Genuine Class: All the Real Girls and All the Right Moves
by Andrew Tracy
What are we talking about when we talk about “authenticity” in American cinema—or, to whittle down the hundreds of iterations of that slippery term to mere dozens, authenticity in regards to social reality? Unsurprising perhaps, but ironic nevertheless that a term bound up in factuality is so often adjudged by feeling or intuition rather than facts. But facts themselves are only one facet of authenticity in film, not its determinant: the director James Gray once told me that a particularly outlandish expression in We Own the Night came verbatim from a conversation with a New York City cop, but this doesn’t stop it from falling like a brick from Robert Duvall’s drooping lips.
Such eccentric instances aside, authenticity takes on a larger, more ideologically charged significance when we apply it to the knowingly false bifurcation in American filmmaking between “Hollywood” and “independent” cinema (“avant-garde” being a distant offshore principality, as “independent,” in our helplessly inescapable shorthand, has come to denote a narrative rather than economic mode of production). At the risk of being absurdly reductive, authenticity takes on two more or less distinct meanings in regard to this division. For “Hollywood,” long accustomed to having viewers condemn its surface fakery while still swallowing whole its ideological premises, authenticity is something of a value-added attraction: location shooting adding “flavor,” grafting some carefully selected slices of reality onto its pre-formulated narrative. In this calculus, authenticity is a commendable but essentially extrinsic quality, on a par (or less than par) with other factors: star performances, narrative interest, etc.

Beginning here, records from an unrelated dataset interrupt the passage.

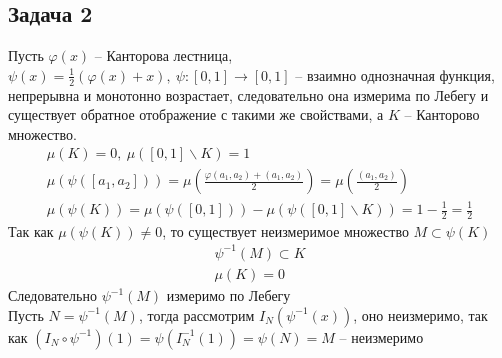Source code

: \subsection*{Задача 2}
	Пусть $\varphi(x)$ -- Канторова лестница, $\psi(x) = \frac{1}{2} (\varphi(x) + x),\ \psi:[0,1] \to [0,1]$ -- взаимно однозначная функция, непрерывна и монотонно возрастает, следовательно она измерима по Лебегу и существует обратное отображение с такими же свойствами, а $K$ -- Канторово множество.
	\begin{gather*}
		\mu(K) = 0,\ \mu([0,1]\backslash K) = 1\\
		\mu(\psi([a_1,a_2])) = \mu \left(\frac{\varphi(a_1,a_2) + (a_1,a_2)}{2}\right) = \mu \left(\frac{(a_1,a_2)}{2}\right)\\
		\mu(\psi(K)) = \mu(\psi([0,1])) - \mu(\psi([0,1]\backslash K)) = 1 - \frac{1}{2} = \frac{1}{2}
	\end{gather*}
	Так как $\mu(\psi(K)) \ne 0$, то существует неизмеримое множество $M \subset \psi(K)$
	\begin{gather*}
		\psi^{-1}(M) \subset K\\
		\mu(K) = 0
	\end{gather*}
	Следовательно $\psi^{-1}(M)$ измеримо по Лебегу\\
	Пусть $N = \psi^{-1}(M)$, тогда рассмотрим $I_N (\psi^{-1}(x))$, оно неизмеримо, так как $(I_N \circ \psi^{-1})(1) = \psi(I_N^{-1}(1)) = \psi(N) = M$ -- неизмеримо
	\vskip0.5in
\begin{comment}
	Пусть $f: [0,1] \to [0,1]$ -- Канторова лестница. На канторовом множестве $K$: $f(x) = \sup\limits_{\substack{y < x \\ y \notin K}} f(y)$, если $x \in K$. Тогда $f$ непрерывная.\\
	Пусть $g(x) = f(x) + x$, $g: [0,1] \to [0,2]$, $g$ непрерывна и монотонно возрастает.
	\begin{gather*}
	\mu(g(K)) = 1\\
	\mu(g(a_ia_j)) = l(a_i,a_j)\qquad a_i a_j\text{ -- некий отрезок, } l(a_i, a_j) \text{ -- его длина}\\
	\mu(g([0,1] \backslash K)) = \sum\limits_{i,j} \mu(g(a_i a_j)) = \sum\limits_{i,j} \mu(a_i a_j) = \mu(\sum a_i a_j) = \mu([0,1] \backslash K) = 1
	\end{gather*}
	Получается, что $\mu(g(K)) = \mu(g[0,1]) - \mu(g([0,1] \backslash K)) = 2 - 1 = 1$, тогда существует неизмеримое $M \subset g(K)$, так как в любом множестве ненулевой меры существует неизмеримое подмножество.\\
	$N = g^{-1}(M)$, рассмотрим композицию $I_N \circ g^{-1}$. Заметим, что $g^{-1}$ измерима, так как непрерывна.\\
	$N \subset K$, следовательно $\mu(N) = 0$, следовательно $I_N$ измерима.\\
	$I_N \circ g^{-1}$ неизмерима, так как $(I_n \circ g^{-1})^{-1} (1) = (g \circ I_n^{-1})(1) = g(N) = M$ -- неизмерима, а $\{1\}$ -- борелевское множество, а для любого борелевского множества прообраз должен быть измерим, если функция измерима
\end{comment}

For “independent” cinema, by contrast, authenticity is not only intrinsic but its veritable raison d’être. In that unspoken but omnipresent definition, independent cinema is nominally supposed to venture where Hollywood fears to tread, not only into more complex emotional realities but social realities as well—and indeed, the latter is often regarded as coterminous with the former. Where Hollywood can airlift its stars and technicians (and formulaic scripts) anywhere in the known world, shaping reality to fit its formulas, the multifarious unknown worlds back at home (rural, urban, and points in-between) are supposed to issue forth with unvarnished documents—journalistic, neorealistic, (sub)cultural, textural, tonal—of their own unique existence. They are emanations, expressions of place rather than usages of place; they stress continuity, endurance, even stasis against the built-in developments, resolutions, and lessons learned of Hollywood; they are records of being rather than becoming.
Any number of exceptions to either rule could be cited, of course, but as with all such fictitious rules the erratic observance is less important than the fact that, as with all those most successful ideologies, they are more or less assumed to exist. And even for those viewers who believe themselves blessedly demystified of such fictions, an almost unnoticed, inherent faith in certain of these rules’ defining principles remains—“authenticity” not being the least among them, and still tossed around in common parlance as a value in itself rather than a tactic. To paraphrase Chris Marker, authenticity is not the opposite of fabrication, but its lining; and in matters cinematic as in so many other realms, lies can be just as revealing as truths. If it is to be valued, authenticity should be gauged less by what it tells us—or what we believe it tells us—than by what questions the signifiers of authenticity prompt us to ask.